= Beginning of Section =

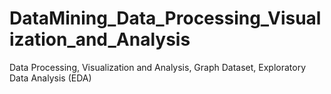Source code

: # DataMining_Data_Processing_Visualization_and_Analysis
Data Processing, Visualization and Analysis, Graph Dataset,  Exploratory Data Analysis (EDA)
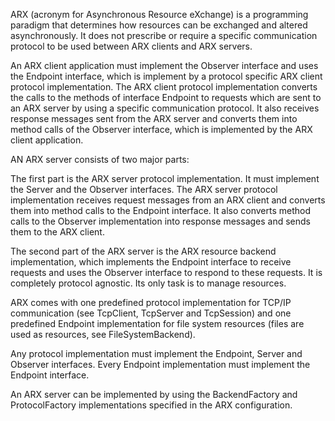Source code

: ARX (acronym for Asynchronous Resource eXchange) is a programming paradigm that determines how resources can be exchanged and altered asynchronously. It does not prescribe or require a specific communication protocol to be used between ARX clients and ARX servers.

An ARX client application must implement the Observer interface and uses the Endpoint interface, which is implement by a protocol specific ARX client protocol implementation.
The ARX client protocol implementation converts the calls to the methods of interface Endpoint to requests which are sent to an ARX server by using a specific communication protocol. It also receives response messages sent from the ARX server and converts them into method calls of the Observer interface, which is implemented by the ARX client application.

AN ARX server consists of two major parts:

The first part is the ARX server protocol implementation. It must implement the Server and the Observer interfaces. The ARX server protocol implementation receives request messages from an ARX client and converts them into method calls to the Endpoint interface. It also converts method calls to the Observer implementation into response messages and sends them to the ARX client.

The second part of the ARX server is the ARX resource backend implementation, which implements the Endpoint interface to receive requests and uses the Observer interface to respond to these requests. It is completely protocol agnostic. Its only task is to manage resources.

ARX comes with one predefined protocol implementation for TCP/IP communication (see TcpClient, TcpServer and TcpSession) and one predefined Endpoint implementation for file system resources (files are used as resources, see FileSystemBackend).

Any protocol implementation must implement the Endpoint, Server and Observer interfaces. Every Endpoint implementation must implement the Endpoint interface.

An ARX server can be implemented by using the BackendFactory and ProtocolFactory implementations specified in the ARX configuration. 
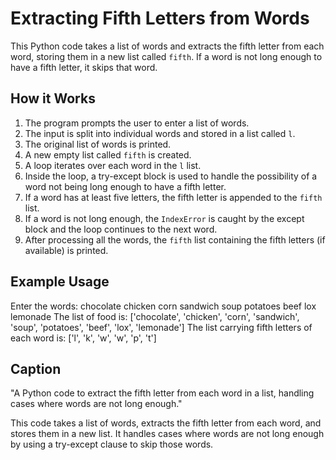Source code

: # Extracting Fifth Letters from Words

This Python code takes a list of words and extracts the fifth letter from each word, storing them in a new list called `fifth`. If a word is not long enough to have a fifth letter, it skips that word.

## How it Works

1. The program prompts the user to enter a list of words.
2. The input is split into individual words and stored in a list called `l`.
3. The original list of words is printed.
4. A new empty list called `fifth` is created.
5. A loop iterates over each word in the `l` list.
6. Inside the loop, a try-except block is used to handle the possibility of a word not being long enough to have a fifth letter.
7. If a word has at least five letters, the fifth letter is appended to the `fifth` list.
8. If a word is not long enough, the `IndexError` is caught by the except block and the loop continues to the next word.
9. After processing all the words, the `fifth` list containing the fifth letters (if available) is printed.

## Example Usage

Enter the words: chocolate chicken corn sandwich soup potatoes beef lox lemonade
The list of food is: ['chocolate', 'chicken', 'corn', 'sandwich', 'soup', 'potatoes', 'beef', 'lox', 'lemonade']
The list carrying fifth letters of each word is: ['l', 'k', 'w', 'w', 'p', 't']

## Caption

"A Python code to extract the fifth letter from each word in a list, handling cases where words are not long enough."

This code takes a list of words, extracts the fifth letter from each word, and stores them in a new list. It handles cases where words are not long enough by using a try-except clause to skip those words.
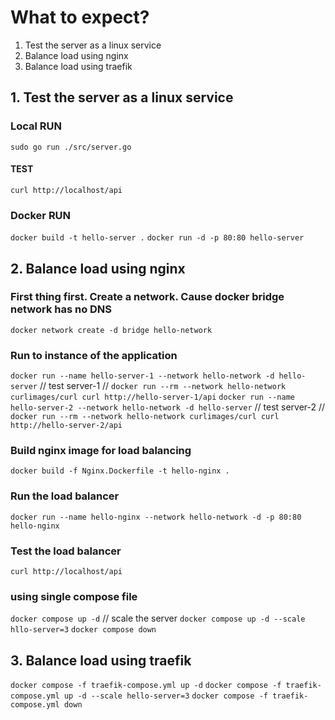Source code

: # What to expect?
1. Test the server as a linux service
2. Balance load using nginx
3. Balance load using traefik


## 1. Test the server as a linux service
### Local RUN
`sudo go run ./src/server.go`

#### TEST
`curl http://localhost/api`


### Docker RUN
`docker build -t hello-server .`
`docker run -d -p 80:80 hello-server`


## 2. Balance load using nginx

### First thing first. Create a network. Cause docker bridge network has no DNS
`docker network create -d bridge hello-network`

### Run to instance of the application
`docker run --name hello-server-1 --network hello-network -d hello-server`
// test server-1
// `docker run --rm --network hello-network curlimages/curl curl http://hello-server-1/api`
`docker run --name hello-server-2 --network hello-network -d hello-server`
// test server-2
// `docker run --rm --network hello-network curlimages/curl curl http://hello-server-2/api`


### Build nginx image for load balancing
`docker build -f Nginx.Dockerfile -t hello-nginx .`

### Run the load balancer
`docker run --name hello-nginx --network hello-network -d -p 80:80 hello-nginx`

### Test the load balancer
`curl http://localhost/api`


### using single compose file
`docker compose up -d`
// scale the server
`docker compose up -d --scale hllo-server=3`
`docker compose down`


## 3. Balance load using traefik
`docker compose -f traefik-compose.yml up -d`
`docker compose -f traefik-compose.yml up -d --scale hello-server=3`
`docker compose -f traefik-compose.yml down`

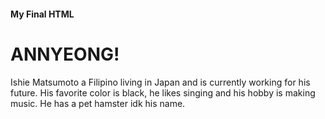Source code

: <!DOCTYPE> 
<html>
<head>
 <h4> My Final HTML </h4>
  <h1> ANNYEONG! </h1> 
  </head>
<body>
  <p> Ishie Matsumoto a Filipino living in Japan and is currently working for his future. His favorite color is black, he likes singing and his hobby is making music. He has a pet hamster idk his name.
</html>
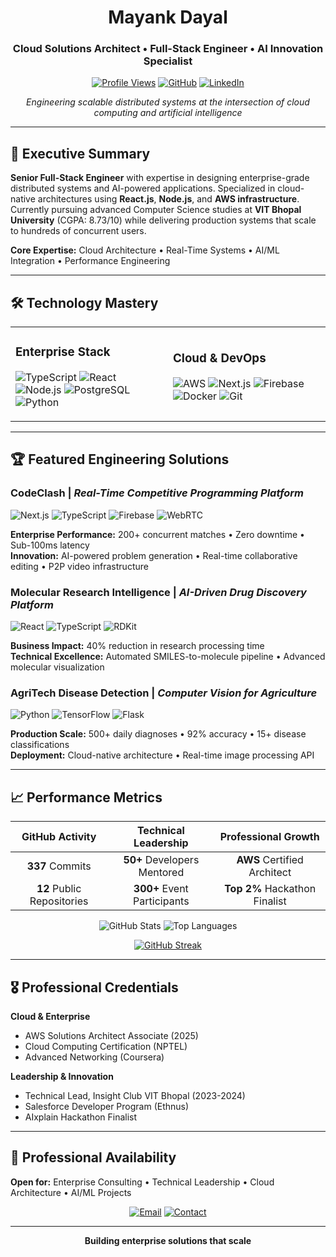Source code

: <div align="center">

# Mayank Dayal
### Cloud Solutions Architect • Full-Stack Engineer • AI Innovation Specialist

[![Profile Views](https://komarev.com/ghpvc/?username=Mayankdaya&color=gradient&style=for-the-badge)](https://github.com/Mayankdaya)
[![GitHub](https://img.shields.io/github/followers/Mayankdaya?label=Follow&style=for-the-badge&color=0366d6)](https://github.com/Mayankdaya)
[![LinkedIn](https://img.shields.io/badge/LinkedIn-Premium-0A66C2?style=for-the-badge&logo=linkedin&logoColor=white)](https://linkedin.com/in/mayank-dayal-b1003a247)

*Engineering scalable distributed systems at the intersection of cloud computing and artificial intelligence*

</div>

---

## 🎯 Executive Summary

**Senior Full-Stack Engineer** with expertise in designing enterprise-grade distributed systems and AI-powered applications. Specialized in cloud-native architectures using **React.js**, **Node.js**, and **AWS infrastructure**. Currently pursuing advanced Computer Science studies at **VIT Bhopal University** (CGPA: 8.73/10) while delivering production systems that scale to hundreds of concurrent users.

**Core Expertise:** Cloud Architecture • Real-Time Systems • AI/ML Integration • Performance Engineering

---

## 🛠️ Technology Mastery

<table>
<tr>
<td width="50%">

### **Enterprise Stack**
![TypeScript](https://img.shields.io/badge/TypeScript-Expert-3178C6?style=flat&logo=typescript&logoColor=white)
![React](https://img.shields.io/badge/React.js-Expert-61DAFB?style=flat&logo=react&logoColor=black)
![Node.js](https://img.shields.io/badge/Node.js-Advanced-339933?style=flat&logo=nodedotjs&logoColor=white)
![PostgreSQL](https://img.shields.io/badge/PostgreSQL-Advanced-336791?style=flat&logo=postgresql&logoColor=white)
![Python](https://img.shields.io/badge/Python-Advanced-3776AB?style=flat&logo=python&logoColor=white)

</td>
<td width="50%">

### **Cloud & DevOps**
![AWS](https://img.shields.io/badge/AWS-Certified-232F3E?style=flat&logo=amazonaws&logoColor=white)
![Next.js](https://img.shields.io/badge/Next.js-Production-000000?style=flat&logo=nextdotjs&logoColor=white)
![Firebase](https://img.shields.io/badge/Firebase-Advanced-FFCA28?style=flat&logo=firebase&logoColor=black)
![Docker](https://img.shields.io/badge/Docker-Proficient-2496ED?style=flat&logo=docker&logoColor=white)
![Git](https://img.shields.io/badge/Git-Expert-F05032?style=flat&logo=git&logoColor=white)

</td>
</tr>
</table>

---

## 🏆 Featured Engineering Solutions

### **CodeClash** | *Real-Time Competitive Programming Platform*
![Next.js](https://img.shields.io/badge/Next.js-black?style=flat&logo=nextdotjs) ![TypeScript](https://img.shields.io/badge/TypeScript-blue?style=flat&logo=typescript) ![Firebase](https://img.shields.io/badge/Firebase-orange?style=flat&logo=firebase) ![WebRTC](https://img.shields.io/badge/WebRTC-green?style=flat)

**Enterprise Performance:** 200+ concurrent matches • Zero downtime • Sub-100ms latency  
**Innovation:** AI-powered problem generation • Real-time collaborative editing • P2P video infrastructure

### **Molecular Research Intelligence** | *AI-Driven Drug Discovery Platform*
![React](https://img.shields.io/badge/React-blue?style=flat&logo=react) ![TypeScript](https://img.shields.io/badge/TypeScript-blue?style=flat&logo=typescript) ![RDKit](https://img.shields.io/badge/RDKit-purple?style=flat)

**Business Impact:** 40% reduction in research processing time  
**Technical Excellence:** Automated SMILES-to-molecule pipeline • Advanced molecular visualization

### **AgriTech Disease Detection** | *Computer Vision for Agriculture*
![Python](https://img.shields.io/badge/Python-blue?style=flat&logo=python) ![TensorFlow](https://img.shields.io/badge/TensorFlow-orange?style=flat&logo=tensorflow) ![Flask](https://img.shields.io/badge/Flask-black?style=flat&logo=flask)

**Production Scale:** 500+ daily diagnoses • 92% accuracy • 15+ disease classifications  
**Deployment:** Cloud-native architecture • Real-time image processing API

---

## 📈 Performance Metrics

<div align="center">

| **GitHub Activity** | **Technical Leadership** | **Professional Growth** |
|:---:|:---:|:---:|
| **337** Commits | **50+** Developers Mentored | **AWS** Certified Architect |
| **12** Public Repositories | **300+** Event Participants | **Top 2%** Hackathon Finalist |

</div>

<div align="center">

![GitHub Stats](https://github-readme-stats.vercel.app/api?username=Mayankdaya&show_icons=true&theme=dark&hide_border=true&count_private=true&include_all_commits=true)
![Top Languages](https://github-readme-stats.vercel.app/api/top-langs/?username=Mayankdaya&layout=compact&theme=dark&hide_border=true&langs_count=6)

[![GitHub Streak](https://streak-stats.demolab.com/?user=Mayankdaya&theme=dark&hide_border=true)](https://git.io/streak-stats)

</div>

---

## 🎖️ Professional Credentials

**Cloud & Enterprise**
- AWS Solutions Architect Associate (2025)
- Cloud Computing Certification (NPTEL)
- Advanced Networking (Coursera)

**Leadership & Innovation**
- Technical Lead, Insight Club VIT Bhopal (2023-2024)
- Salesforce Developer Program (Ethnus)
- AIxplain Hackathon Finalist

---

## 🤝 Professional Availability

**Open for:** Enterprise Consulting • Technical Leadership • Cloud Architecture • AI/ML Projects

<div align="center">

[![Email](https://img.shields.io/badge/Enterprise_Inquiries-mayankdayal2022@vitbhopal.ac.in-EA4335?style=for-the-badge&logo=gmail&logoColor=white)](mailto:mayankdayal2022@vitbhopal.ac.in)
[![Contact](https://img.shields.io/badge/Direct_Line-+91_7845993975-25D366?style=for-the-badge&logo=phone&logoColor=white)](tel:+917845993975)

---

**Building enterprise solutions that scale**

</div>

= End of Section =

Task to complete: All lines from the one with "## 🤝 Professional Availability" to the end of the listing are to be printed exactly as given, both ends included.

Exercise solution:
## 🤝 Professional Availability

**Open for:** Enterprise Consulting • Technical Leadership • Cloud Architecture • AI/ML Projects

<div align="center">

[![Email](https://img.shields.io/badge/Enterprise_Inquiries-mayankdayal2022@vitbhopal.ac.in-EA4335?style=for-the-badge&logo=gmail&logoColor=white)](mailto:mayankdayal2022@vitbhopal.ac.in)
[![Contact](https://img.shields.io/badge/Direct_Line-+91_7845993975-25D366?style=for-the-badge&logo=phone&logoColor=white)](tel:+917845993975)

---

**Building enterprise solutions that scale**

</div>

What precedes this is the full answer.